The governor’s staff denied having made a commitment to the expansion, citing the state’s contribution of the valuable waterfront real estate on which the museum is built and $2 million in operating expenses annually allocated to the museum in the state budget. The land belongs to the state-created Battery Park City Authority.
A spokesman for the governor, Michael McKeon, said the issue was first raised in a phone conversation two weeks ago between Bradford Race, the governor’s chief of staff, and a City Hall official, whom he declined to name.
"The question was, ‘Didn’t you guys agree to do $11 million on this,’ and the answer was ‘no.’ It was very straightforward and matter of fact. … But a few days later there seemed to be a different recollection."
Randy Levine, deputy mayor for economic development, who acknowledged being the official who called Race, told The Jewish Week that "high-level [state] government people" had agreed with the city that the formula for expansion would be the same as that of the public share of the museum construction: 50-50 between the state and city. "When the governor’s budget came out and it’s not in there, I placed the call to Brad," said Levine. The press conference was then scuttled, he said, because funding for the project was not in place.
Private donations will fund more than half the $45 million expansion. But the public contribution is reputedly considered crucial to the project since the museum’s bank of donors have already contributed heavily over the past decade to fund the museum administration during years of planning; to build the museum in 1997, and to operate it for the past two years.
"There is a limit to the generosity of even the wealthiest New Yorkers," said one source familiar with the museum’s funding.
Since its opening, the museum has been highly successful in attracting both tourists and student trips from surrounding schools, creating a justification for expansion.
"The city and state support thousands of cultural and educational institutions," said the museum’s director, David Altshuler. The reasons, he said, include economic development, tourism, jobs, as well as education, which he called the museum’s most crucial role. "The mayor has referred to the ‘soul of the city’ in talking about the importance of expanding cultural resources."
Altshuler said the museum has raised "the lion’s share [of funds] for all projects so far."

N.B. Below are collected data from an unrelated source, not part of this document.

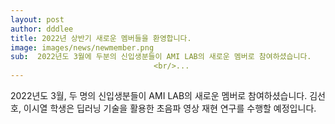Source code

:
 ```yaml
---
layout: post
author: dddlee
title: 2022년 상반기 새로운 멤버들을 환영합니다.
image: images/news/newmember.png
sub:  2022년도 3월에 두분의 신입생분들이 AMI LAB의 새로운 멤버로 참여하셨습니다.
                                <br/>...
---
```

2022년도 3월, 두 명의 신입생분들이 AMI LAB의 새로운 멤버로 참여하셨습니다.
김선호, 이시열 학생은 딥러닝 기술을 활용한 초음파 영상 재현 연구를 수행할 예정입니다.
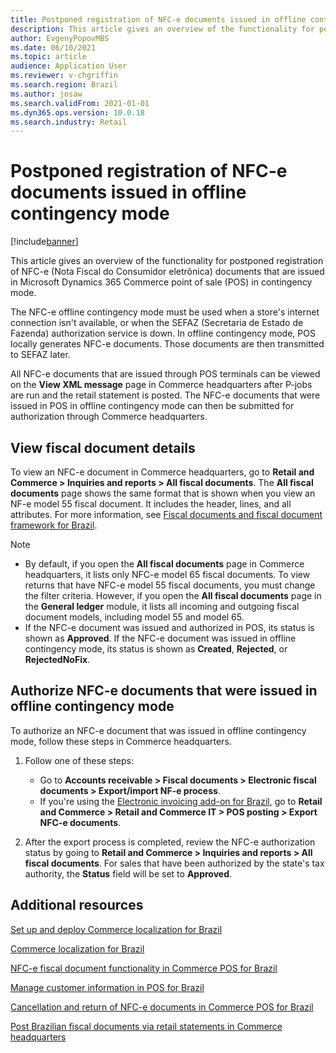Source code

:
 ```yaml
---
title: Postponed registration of NFC-e documents issued in offline contingency mode
description: This article gives an overview of the functionality for postponed registration of NFC-e documents that are issued in Microsoft Dynamics 365 Commerce point of sale (POS) in contingency mode.
author: EvgenyPopovMBS
ms.date: 06/10/2021
ms.topic: article
audience: Application User
ms.reviewer: v-chgriffin
ms.search.region: Brazil
ms.author: josaw
ms.search.validFrom: 2021-01-01
ms.dyn365.ops.version: 10.0.18
ms.search.industry: Retail
---
```


# Postponed registration of NFC-e documents issued in offline contingency mode

[!include[banner](../../../finance/includes/banner.md)]

This article gives an overview of the functionality for postponed registration of NFC-e (Nota Fiscal do Consumidor eletrônica) documents that are issued in Microsoft Dynamics 365 Commerce point of sale (POS) in contingency mode.

The NFC-e offline contingency mode must be used when a store's internet connection isn't available, or when the SEFAZ (Secretaria de Estado de Fazenda) authorization service is down. In offline contingency mode, POS locally generates NFC-e documents. Those documents are then transmitted to SEFAZ later.

All NFC-e documents that are issued through POS terminals can be viewed on the **View XML message** page in Commerce headquarters after P-jobs are run and the retail statement is posted. The NFC-e documents that were issued in POS in offline contingency mode can then be submitted for authorization through Commerce headquarters.

## View fiscal document details

To view an NFC-e document in Commerce headquarters, go to **Retail and Commerce \> Inquiries and reports \> All fiscal documents**. The **All fiscal documents** page shows the same format that is shown when you view an NF-e model 55 fiscal document. It includes the header, lines, and all attributes. For more information, see [Fiscal documents and fiscal document framework for Brazil](../../../finance/localizations/brazil/latam-bra-fiscal-documents-fiscal-document-framework.md).

> [!NOTE]
> - By default, if you open the **All fiscal documents** page in Commerce headquarters, it lists only NFC-e model 65 fiscal documents. To view returns that have NFC-e model 55 fiscal documents, you must change the filter criteria. However, if you open the **All fiscal documents** page in the **General ledger** module, it lists all incoming and outgoing fiscal document models, including model 55 and model 65.
> - If the NFC-e document was issued and authorized in POS, its status is shown as **Approved**. If the NFC-e document was issued in offline contingency mode, its status is shown as **Created**, **Rejected**, or **RejectedNoFix**.

## Authorize NFC-e documents that were issued in offline contingency mode

To authorize an NFC-e document that was issued in offline contingency mode, follow these steps in Commerce headquarters.

1. Follow one of these steps:

    - Go to **Accounts receivable \> Fiscal documents \> Electronic fiscal documents \> Export/import NF-e process**.
    - If you're using the [Electronic invoicing add-on for Brazil](../../../finance/localizations/brazil/e-invoicing-bra-get-started.md), go to **Retail and Commerce \> Retail and Commerce IT \> POS posting \> Export NFC-e documents**.

1. After the export process is completed, review the NFC-e authorization status by going to **Retail and Commerce \> Inquiries and reports \> All fiscal documents**. For sales that have been authorized by the state's tax authority, the **Status** field will be set to **Approved**.

## Additional resources

[Set up and deploy Commerce localization for Brazil](latam-bra-deployment.md)

[Commerce localization for Brazil](latam-bra-commerce-localization.md)

[NFC-e fiscal document functionality in Commerce POS for Brazil](latam-bra-nfce.md)

[Manage customer information in POS for Brazil](latam-bra-customer-information.md)

[Cancellation and return of NFC-e documents in Commerce POS for Brazil](latam-bra-nfce-cancel-return.md)

[Post Brazilian fiscal documents via retail statements in Commerce headquarters](latam-bra-retail-statements.md)
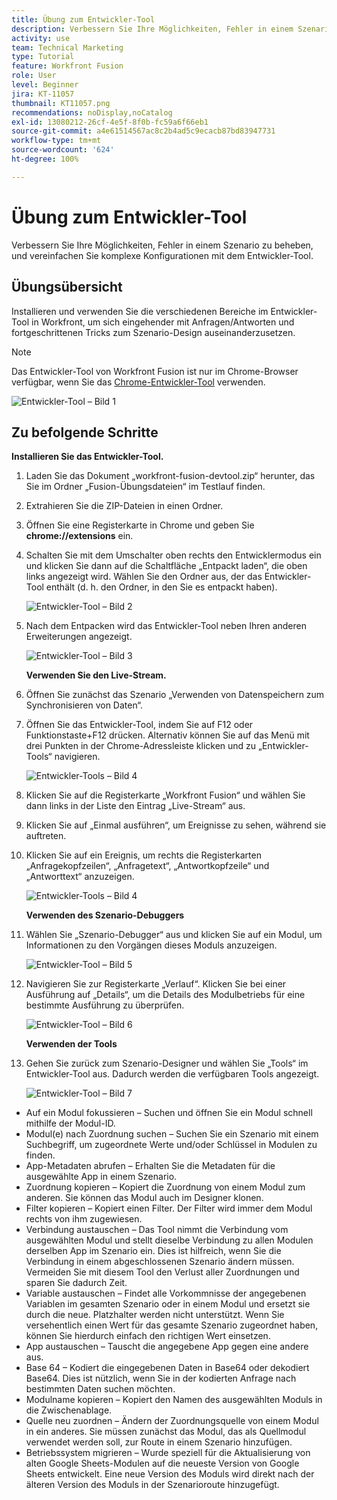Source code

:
```yaml
---
title: Übung zum Entwickler-Tool
description: Verbessern Sie Ihre Möglichkeiten, Fehler in einem Szenario zu beheben, und vereinfachen Sie komplexe Konfigurationen mit dem Entwickler-Tool.
activity: use
team: Technical Marketing
type: Tutorial
feature: Workfront Fusion
role: User
level: Beginner
jira: KT-11057
thumbnail: KT11057.png
recommendations: noDisplay,noCatalog
exl-id: 13080212-26cf-4e5f-8f0b-fc59a6f66eb1
source-git-commit: a4e61514567ac8c2b4ad5c9ecacb87bd83947731
workflow-type: tm+mt
source-wordcount: '624'
ht-degree: 100%

---
```


# Übung zum Entwickler-Tool

Verbessern Sie Ihre Möglichkeiten, Fehler in einem Szenario zu beheben, und vereinfachen Sie komplexe Konfigurationen mit dem Entwickler-Tool.

## Übungsübersicht

Installieren und verwenden Sie die verschiedenen Bereiche im Entwickler-Tool in Workfront, um sich eingehender mit Anfragen/Antworten und fortgeschrittenen Tricks zum Szenario-Design auseinanderzusetzen.

>[!NOTE]
>
>Das Entwickler-Tool von Workfront Fusion ist nur im Chrome-Browser verfügbar, wenn Sie das [Chrome-Entwickler-Tool](https://developer.chrome.com/docs/devtools/) verwenden.

![Entwickler-Tool – Bild 1](../12-exercises/assets/devtool-walkthrough-1.png)

## Zu befolgende Schritte

**Installieren Sie das Entwickler-Tool.**

1. Laden Sie das Dokument „workfront-fusion-devtool.zip“ herunter, das Sie im Ordner „Fusion-Übungsdateien“ im Testlauf finden.
1. Extrahieren Sie die ZIP-Dateien in einen Ordner.
1. Öffnen Sie eine Registerkarte in Chrome und geben Sie **chrome://extensions** ein.
1. Schalten Sie mit dem Umschalter oben rechts den Entwicklermodus ein und klicken Sie dann auf die Schaltfläche „Entpackt laden“, die oben links angezeigt wird. Wählen Sie den Ordner aus, der das Entwickler-Tool enthält (d. h. den Ordner, in den Sie es entpackt haben).

   ![Entwickler-Tool – Bild 2](../12-exercises/assets/devtool-walkthrough-2.png)

1. Nach dem Entpacken wird das Entwickler-Tool neben Ihren anderen Erweiterungen angezeigt.

   ![Entwickler-Tool – Bild 3](../12-exercises/assets/devtool-walkthrough-3.png)

   **Verwenden Sie den Live-Stream.**

1. Öffnen Sie zunächst das Szenario „Verwenden von Datenspeichern zum Synchronisieren von Daten“.
1. Öffnen Sie das Entwickler-Tool, indem Sie auf F12 oder Funktionstaste+F12 drücken. Alternativ können Sie auf das Menü mit drei Punkten in der Chrome-Adressleiste klicken und zu „Entwickler-Tools“ navigieren.

   ![Entwickler-Tools – Bild 4](../12-exercises/assets/navigate-to-devtools.png)

1. Klicken Sie auf die Registerkarte „Workfront Fusion“ und wählen Sie dann links in der Liste den Eintrag „Live-Stream“ aus.
1. Klicken Sie auf „Einmal ausführen“, um Ereignisse zu sehen, während sie auftreten.
1. Klicken Sie auf ein Ereignis, um rechts die Registerkarten „Anfragekopfzeilen“, „Anfragetext“, „Antwortkopfzeile“ und „Antworttext“ anzuzeigen.

   ![Entwickler-Tools – Bild 4](../12-exercises/assets/devtool-walkthrough-4.png)

   **Verwenden des Szenario-Debuggers**

1. Wählen Sie „Szenario-Debugger“ aus und klicken Sie auf ein Modul, um Informationen zu den Vorgängen dieses Moduls anzuzeigen.

   ![Entwickler-Tool – Bild 5](../12-exercises/assets/devtool-walkthrough-5.png)

1. Navigieren Sie zur Registerkarte „Verlauf“. Klicken Sie bei einer Ausführung auf „Details“, um die Details des Modulbetriebs für eine bestimmte Ausführung zu überprüfen.

   ![Entwickler-Tool – Bild 6](../12-exercises/assets/devtool-walkthrough-6.png)

   **Verwenden der Tools**

1. Gehen Sie zurück zum Szenario-Designer und wählen Sie „Tools“ im Entwickler-Tool aus. Dadurch werden die verfügbaren Tools angezeigt.

   ![Entwickler-Tool – Bild 7](../12-exercises/assets/devtool-walkthrough-7.png)

+ Auf ein Modul fokussieren – Suchen und öffnen Sie ein Modul schnell mithilfe der Modul-ID.
+ Modul(e) nach Zuordnung suchen – Suchen Sie ein Szenario mit einem Suchbegriff, um zugeordnete Werte und/oder Schlüssel in Modulen zu finden.
+ App-Metadaten abrufen – Erhalten Sie die Metadaten für die ausgewählte App in einem Szenario.
+ Zuordnung kopieren – Kopiert die Zuordnung von einem Modul zum anderen. Sie können das Modul auch im Designer klonen.
+ Filter kopieren – Kopiert einen Filter. Der Filter wird immer dem Modul rechts von ihm zugewiesen.
+ Verbindung austauschen – Das Tool nimmt die Verbindung vom ausgewählten Modul und stellt dieselbe Verbindung zu allen Modulen derselben App im Szenario ein. Dies ist hilfreich, wenn Sie die Verbindung in einem abgeschlossenen Szenario ändern müssen. Vermeiden Sie mit diesem Tool den Verlust aller Zuordnungen und sparen Sie dadurch Zeit.
+ Variable austauschen – Findet alle Vorkommnisse der angegebenen Variablen im gesamten Szenario oder in einem Modul und ersetzt sie durch die neue. Platzhalter werden nicht unterstützt. Wenn Sie versehentlich einen Wert für das gesamte Szenario zugeordnet haben, können Sie hierdurch einfach den richtigen Wert einsetzen.
+ App austauschen – Tauscht die angegebene App gegen eine andere aus.
+ Base 64 – Kodiert die eingegebenen Daten in Base64 oder dekodiert Base64. Dies ist nützlich, wenn Sie in der kodierten Anfrage nach bestimmten Daten suchen möchten.
+ Modulname kopieren – Kopiert den Namen des ausgewählten Moduls in die Zwischenablage.
+ Quelle neu zuordnen – Ändern der Zuordnungsquelle von einem Modul in ein anderes. Sie müssen zunächst das Modul, das als Quellmodul verwendet werden soll, zur Route in einem Szenario hinzufügen.
+ Betriebssystem migrieren – Wurde speziell für die Aktualisierung von alten Google Sheets-Modulen auf die neueste Version von Google Sheets entwickelt. Eine neue Version des Moduls wird direkt nach der älteren Version des Moduls in der Szenarioroute hinzugefügt.
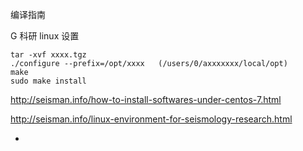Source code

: 
编译指南

G 科研 linux 设置
```
tar -xvf xxxx.tgz
./configure --prefix=/opt/xxxx   (/users/0/axxxxxxx/local/opt)
make
sudo make install

```

http://seisman.info/how-to-install-softwares-under-centos-7.html

http://seisman.info/linux-environment-for-seismology-research.html

-
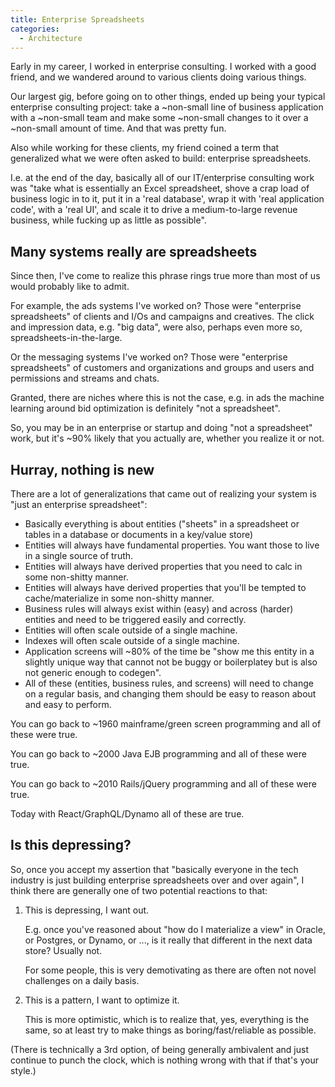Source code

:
 ```yaml
---
title: Enterprise Spreadsheets
categories: 
  - Architecture
---
```


Early in my career, I worked in enterprise consulting. I worked with a good friend, and we wandered around to various clients doing various things.

Our largest gig, before going on to other things, ended up being your typical enterprise consulting project: take a ~non-small line of business application with a ~non-small team and make some ~non-small changes to it over a ~non-small amount of time. And that was pretty fun.

Also while working for these clients, my friend coined a term that generalized what we were often asked to build: enterprise spreadsheets.

I.e. at the end of the day, basically all of our IT/enterprise consulting work was "take what is essentially an Excel spreadsheet, shove a crap load of business logic in to it, put it in a 'real database', wrap it with 'real application code', with a 'real UI', and scale it to drive a medium-to-large revenue business, while fucking up as little as possible".

Many systems really are spreadsheets
------------------------------------

Since then, I've come to realize this phrase rings true more than most of us would probably like to admit.

For example, the ads systems I've worked on? Those were "enterprise spreadsheets" of clients and I/Os and campaigns and creatives. The click and impression data, e.g. "big data", were also, perhaps even more so, spreadsheets-in-the-large.

Or the messaging systems I've worked on? Those were "enterprise spreadsheets" of customers and organizations and groups and users and permissions and streams and chats.

Granted, there are niches where this is not the case, e.g. in ads the machine learning around bid optimization is definitely "not a spreadsheet".

So, you may be in an enterprise or startup and doing "not a spreadsheet" work, but it's ~90% likely that you actually are, whether you realize it or not.

Hurray, nothing is new
----------------------

There are a lot of generalizations that came out of realizing your system is "just an enterprise spreadsheet":

* Basically everything is about entities ("sheets" in a spreadsheet or tables in a database or documents in a key/value store)
* Entities will always have fundamental properties. You want those to live in a single source of truth.
* Entities will always have derived properties that you need to calc in some non-shitty manner.
* Entities will always have derived properties that you'll be tempted to cache/materialize in some non-shitty manner.
* Business rules will always exist within (easy) and across (harder) entities and need to be triggered easily and correctly.
* Entities will often scale outside of a single machine.
* Indexes will often scale outside of a single machine.
* Application screens will ~80% of the time be "show me this entity in a slightly unique way that cannot not be buggy or boilerplatey but is also not generic enough to codegen".
* All of these (entities, business rules, and screens) will need to change on a regular basis, and changing them should be easy to reason about and easy to perform.

You can go back to ~1960 mainframe/green screen programming and all of these were true.

You can go back to ~2000 Java EJB programming and all of these were true.

You can go back to ~2010 Rails/jQuery programming and all of these were true.

Today with React/GraphQL/Dynamo all of these are true.

Is this depressing?
-------------------

So, once you accept my assertion that "basically everyone in the tech industry is just building enterprise spreadsheets over and over again", I think there are generally one of two potential reactions to that:

1. This is depressing, I want out.

   E.g. once you've reasoned about "how do I materialize a view" in Oracle, or Postgres, or Dynamo, or ..., is it really that different in the next data store? Usually not.

   For some people, this is very demotivating as there are often not novel challenges on a daily basis.

2. This is a pattern, I want to optimize it.

   This is more optimistic, which is to realize that, yes, everything is the same, so at least try to make things as boring/fast/reliable as possible.

(There is technically a 3rd option, of being generally ambivalent and just continue to punch the clock, which is nothing wrong with that if that's your style.)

Neither Altshuler nor the museum’s chairman, Manhattan District Attorney Robert Morgenthau, would address the dispute between Giuliani and Pataki, noting only that both were strong supporters of the museum.
"We are confident that the expansion will go forward, and that any differences between the mayor and governor will be worked out," said Morgenthau, noting that Hollywood mogul Steven Spielberg would visit the museum next week to discuss the annex. Spielberg’s Shoah Foundation has contributed $1 million to the museum, and his archive of filmed survivor testimonies will be electronically accessible at the new wing.
Levine said that the city was now determined to provide the entire $22 million share of the expansion, and that the mayor was working with City Council Speaker Peter Vallone to appropriate the funds.
The director of the Anti-Defamation League, Abraham Foxman, dismissed the notion of a backlash against public financing of the expansion. "It hasn’t been a secret that the city and state have an interest in teaching tolerance," said Foxman. "It could easily be defended."
The controversy points up the growing tensions between the mayor and governor as both mull plans for higher offices, and the degree to which Jewish voters, whom each has carefully courted, may be swept up in them. But the aforementioned Jewish communal leader, recalling last year’s stormy Senate race, cautioned against either official attempting to portray himself as more sympathetic about the Holocaust than the other.
"After the debacle of [former Sen.] Alfonse D’Amato draping himself with Holocaust survivors, I would hope that this issue is not a mirror image. It would be a disaster for both."